Alternatives to Silicon: Graphene, Gallium Nitride and Perovskites

The advent of the semiconductors as it pertains to electronics has been nothing short of revolutionary. Specifically, semiconductors have enabled the processing of large amounts of data in smaller devices. This has effectively downsized computing technology into smartphones, and greatly reduced the space taken up by electronics in just about every facet. However this rapid advance in technology did not come without a heavy cost.

Silicon is a chemical element with the symbol Si and atomic number 14

The key chemical element, silicon (Si) that enabled this technological revolution creates quite an environmental impact in the entire supply chain, and scientists have been looking for viable alternatives to silicon. In this blog post we will explore:

• Why Search for Alternatives to Silicon
• Potential Alternatives to Silicon: Graphene
• Gallium Nitride as an Alternative to Silicon
• Potential of Perovskites 
• Acknowledging the Past and Moving Forward

Why Search for Alternatives to Silicon

It turns out, these advances have not come without a cost. The primary material used to design these electronic devices, silicon, is of troublesome origin on two fronts. The first being the immense social impact it has had on countries where it is abundant. Large electronics manufacturers and corporations have rushed into these regions, bringing with them economic opportunity. However, the opaqueness of this supply chain is a large issue.

The second major impact produced by silicon mining and manufacturing is its damage to the environment. This impact comes primarily from the mining process, while amplified in the manufacturing of electronic devices. Pure silicon does not naturally occur, so its formation must be induced artificially, leading to the creation of carbon monoxide. Other rare earth mining operations produce environmentally harmful waste.

Electronic components, like the ones pictures above, rely on silicon for conductivity. Silicon is present in most electronic devices, but it has an opaque and largely unregulated supply chain.

The largest producers of silicon such as China, Russia and the United States have slightly more oversight into their production methodologies. However, the smaller, less regulated markets do not afford this insight into labor conditions or safety standards. In fact, even China and Russia have somewhat questionable policies regarding silicon harvesting that have come under attack. The inherent hazardousness of harvesting silicon poses a health risk for all those involved in its harvest, as well as to the environment. For example, excessive exposure and inhalation of silicon dust during mining causes Silicosis. Workers in silicon mines very commonly experience this disease and the host of negative effects associated with it.

While many businesses in these areas routinely neglect health concerns of this nature, science and technology have made advances that could offer reliable Alternatives to Silicon.

Potential Alternatives to Silicon: Graphene

The same research that has produced this conundrum can also solve it. The proliferation of semiconductor technology in everyday life has linked photonics and material sciences, making them integral to electronics engineering. New research aims to produce materials that are less problematic in these terms and can become viable alternatives to silicon. In this blog post we will discuss the various methods people are using to make more sustainable semiconductor materials.

Pictured above is a large quartz crystal that looks somewhat similar to crystalline silicon, before it is processed into electronic materials.

Graphene is a 2D material with an enormous amount of flexibility in terms of how it can be formed. The potential applications of graphene are vast, ranging from medicine to solar energy, to sensing technology. The most pertinent use is certainly in electronics. Graphene is the most conductive material that material researchers know of. Microchips that use graphene can sustain many more transistors than commonly used materials like silicon. This alone will make electronics more efficient. The real benefit that graphene can provide is in the elimination of carbon created in silicon refinement.

At one point, graphene was immensely more expensive. With improvements to chemical vapor deposition, producing graphene is cheaper than ever before. Another key photonic advancement in 2D materials is the pulsed molecular beam epoxy.
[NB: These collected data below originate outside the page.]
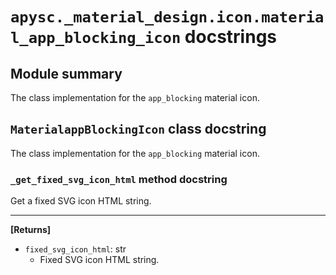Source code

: # `apysc._material_design.icon.material_app_blocking_icon` docstrings

## Module summary

The class implementation for the `app_blocking` material icon.

## `MaterialappBlockingIcon` class docstring

The class implementation for the `app_blocking` material icon.

### `_get_fixed_svg_icon_html` method docstring

Get a fixed SVG icon HTML string.<hr>

**[Returns]**

- `fixed_svg_icon_html`: str
  - Fixed SVG icon HTML string.
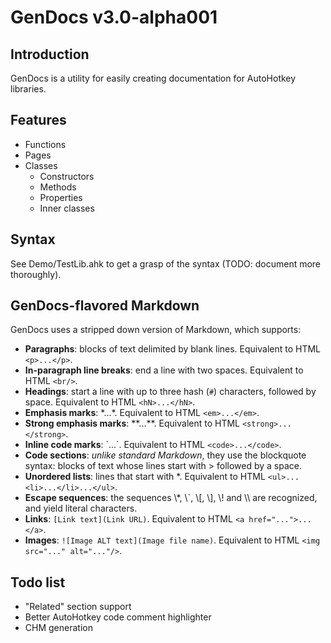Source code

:GenDocs v3.0-alpha001
=====================

Introduction
------------

GenDocs is a utility for easily creating documentation for AutoHotkey libraries.

Features
--------

- Functions
- Pages
- Classes
	- Constructors
    - Methods
	- Properties
	- Inner classes

Syntax
------

See Demo/TestLib.ahk to get a grasp of the syntax (TODO: document more thoroughly).

GenDocs-flavored Markdown
-------------------------

GenDocs uses a stripped down version of Markdown, which supports:

- **Paragraphs**: blocks of text delimited by blank lines. Equivalent to HTML `<p>...</p>`.
- **In-paragraph line breaks**: end a line with two spaces. Equivalent to HTML `<br/>`.
- **Headings**: start a line with up to three hash (`#`) characters, followed by space. Equivalent to HTML `<hN>...</hN>`.
- **Emphasis marks**: \*...\*. Equivalent to HTML `<em>...</em>`.
- **Strong emphasis marks**: \*\*...\*\*. Equivalent to HTML `<strong>...</strong>`.
- **Inline code marks**: \`...\`. Equivalent to HTML `<code>...</code>`.
- **Code sections**: *unlike standard Markdown*, they use the blockquote syntax: blocks of text whose lines start with > followed by a space.
- **Unordered lists**: lines that start with \*. Equivalent to HTML `<ul>...<li>...</li>...</ul>`.
- **Escape sequences**: the sequences \\\*, \\\`, \\\[, \\\], \\\! and \\\\ are recognized, and yield literal characters.
- **Links**: `[Link text](Link URL)`. Equivalent to HTML `<a href="...">...</a>`.
- **Images**: `![Image ALT text](Image file name)`. Equivalent to HTML `<img src="..." alt="..."/>`.

Todo list
---------

- "Related" section support
- Better AutoHotkey code comment highlighter
- CHM generation
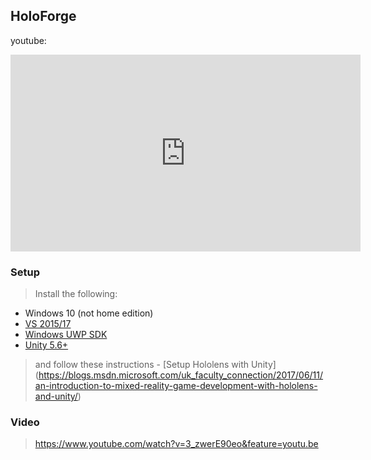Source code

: ## HoloForge
youtube:

<iframe width="560" height="315" src="https://www.youtube.com/embed/3_zwerE90eo" frameborder="0" allowfullscreen></iframe>

### Setup
> Install the following:
> 
* Windows 10 (not home edition)
* [VS 2015/17](https://developer.microsoft.com/en-us/windows/downloads)
* [Windows UWP SDK](https://developer.microsoft.com/en-us/windows/downloads/windows-10-sdk)
* [Unity 5.6+](https://store.unity.com/download?ref=personal)


> and follow these instructions - [Setup Hololens with Unity]
(https://blogs.msdn.microsoft.com/uk_faculty_connection/2017/06/11/an-introduction-to-mixed-reality-game-development-with-hololens-and-unity/)


### Video
> https://www.youtube.com/watch?v=3_zwerE90eo&feature=youtu.be


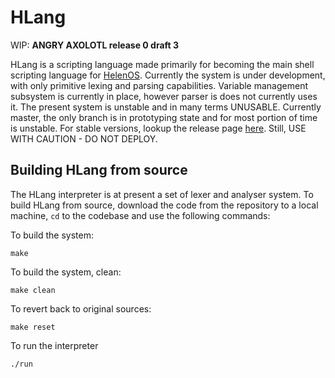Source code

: HLang
=====


WIP: **ANGRY AXOLOTL release 0 draft 3**

HLang is a scripting language made primarily for becoming the main shell scripting language for [HelenOS](http://www.helenos.org). Currently the system is under development, with only primitive lexing and parsing capabilities. Variable management subsystem is currently in place, however parser is does not currently uses it. The present system is unstable and in many terms UNUSABLE. Currently master, the only branch is in prototyping state and for most portion of time is unstable. For stable versions, lookup the release page [here](https://www.github.com/supragya/HLang/releases). Still, USE WITH CAUTION - DO NOT DEPLOY.


Building HLang from source
----------------
The HLang interpreter is at present a set of lexer and analyser system. To build HLang from source, download the code from the repository to a local machine, `cd` to the codebase and use the following commands:

To build the system:

    make

To build the system, clean:

    make clean

To revert back to original sources:

    make reset

To run the interpreter

    ./run
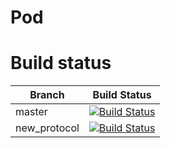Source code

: # Pod

# Build status
| Branch | Build Status |
| ------------- | ------------- |
| master  | [![Build Status](https://travis-ci.org/512HyperloopUT/Pod.svg?branch=master)](https://travis-ci.org/512HyperloopUT/Pod) |
| new_protocol | [![Build Status](https://travis-ci.org/512HyperloopUT/Pod.svg?branch=new_protocol)](https://travis-ci.org/512HyperloopUT/Pod) |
Molecular beam epoxy (or epitaxy) can deposit thin films, promoting the growth of single crystal layers.

Graphene has a distinct ability to replicate complex materials in a more cost-efficient manner. One example of this is the production of gallium nitride, which is a popular replacement for silicon in electronic devices.

Gallium Nitride as an Alternative to Silicon

While gallium nitride has a better performance in high energy and high heat applications than silicon, it is extremely cumbersome to produce incurring significantly higher financial costs. Graphene has shown great promise to fix this issue. One of graphene’s outstanding properties is its ability to take on the characteristics of other materials.

Its two-dimensional nature has allowed researchers to replicate an expensive film of gallium multiple times over onto a film of graphene. This further emphasizes the usefulness of graphene as a solution for sustainable electronics manufacturing. Graphene may have limited applications in microchip production, but it can still cheaply replicate more efficient materials.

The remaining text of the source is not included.